No, I was thinking 0-14mph.
https://www.fueleconomy.gov/feg/Find.do?action=sbs&id=38169&id=37309
This is the type of 'cheater' rating you see when a PHEV cannot complete EPA test loops without the ICE coming on at all. You should rate them by the MPGe to see how often the ICE comes on during the EPA cycle.
As you see in the link, the Volt is not 0-53 miles, it is 53 miles AER, and since gas engine does not come on during the EPA loops, it's 106 MPGe because of the higher efficiency of running in all electric mode during the tests. Now the Bimmer only sees 0-14 AER and 56 MPGe because it uses gas engine quite a bit to do the full EPA cycles. On the parts of the EPA test that it CAN run in AER mode, it can get 14 miles, but that's sort of cheating. A Volt will go further than 53 miles on electricity if it gets to skip the more aggressive test cycles, and it will get a higher MPGe. Chevy delivers more than EPA claims, BMW delivers less.
I know our G2 Volts when run easy with the AC on, go over 60 miles of AER and 125 MPGe, if I keep the peak speed to 65 mph, but average speed lower. Like in a congested urban freeway drive, or city driving. This is how a common low range plugin such as the X5 must be driven to reach 14 miles.
But why would I call the Bimmer Plugins weak? The X5 version can go 0-60 mph on pure electricity. However: "in EV mode the X5 xDrive40e needs 22.6 seconds to reach 60 mph" per Car & Driver. That is 1/3 the EV acceleration of the Volt.
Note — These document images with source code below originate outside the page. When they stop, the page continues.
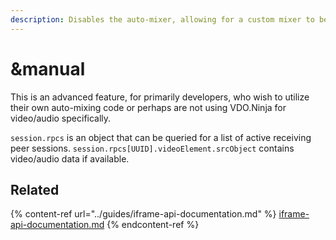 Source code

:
 ```yaml
---
description: Disables the auto-mixer, allowing for a custom mixer to be used
---
```


# \&manual

This is an advanced feature, for primarily developers, who wish to utilize their own auto-mixing code or perhaps are not using VDO.Ninja for video/audio specifically.&#x20;

`session.rpcs` is an object that can be queried for a list of active receiving peer sessions. `session.rpcs[UUID].videoElement.srcObject` contains video/audio data if available.

## Related

{% content-ref url="../guides/iframe-api-documentation.md" %}
[iframe-api-documentation.md](../guides/iframe-api-documentation.md)
{% endcontent-ref %}
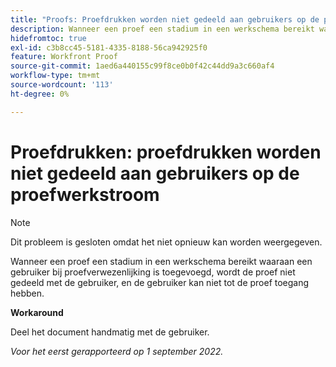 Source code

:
 ```yaml
---
title: "Proofs: Proefdrukken worden niet gedeeld aan gebruikers op de proefstroom"
description: Wanneer een proef een stadium in een werkschema bereikt waaraan een gebruiker bij proefverwezenlijking is toegevoegd, wordt de proef niet gedeeld met de gebruiker, en de gebruiker kan niet tot de proef toegang hebben.
hidefromtoc: true
exl-id: c3b8cc45-5181-4335-8188-56ca942925f0
feature: Workfront Proof
source-git-commit: 1aed6a440155c99f8ce0b0f42c44dd9a3c660af4
workflow-type: tm+mt
source-wordcount: '113'
ht-degree: 0%

---
```


# Proefdrukken: proefdrukken worden niet gedeeld aan gebruikers op de proefwerkstroom

<!--This issue is on the WF and WFP TOCs-->
<!--Requested article, live for workaround-->

>[!NOTE]
>
>Dit probleem is gesloten omdat het niet opnieuw kan worden weergegeven.

Wanneer een proef een stadium in een werkschema bereikt waaraan een gebruiker bij proefverwezenlijking is toegevoegd, wordt de proef niet gedeeld met de gebruiker, en de gebruiker kan niet tot de proef toegang hebben.

**Workaround**

Deel het document handmatig met de gebruiker.

_Voor het eerst gerapporteerd op 1 september 2022._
BTW - This is why we did not end up the CT6 PHEV version. It suffers the same deficiencies as the Euro shortrange PHEVs. Not nearly as bad as the X5 PHEV, but why bother? We just selected the 3.0 TT Platinum. Why haul around 18.4 kWh of battery if you need to run it off gas anyways for acceleration. But at least the CT6 PHEV gets the full $7500 fed credit and a California HOV sticker (which requires 20 miles of range now). But it is also a message to GM. I will not buy watered down compliance cars from them. They need to make a real effort to get my dollars. Which by the way is about the same as the X5 PHEV due to the difference in fed credit.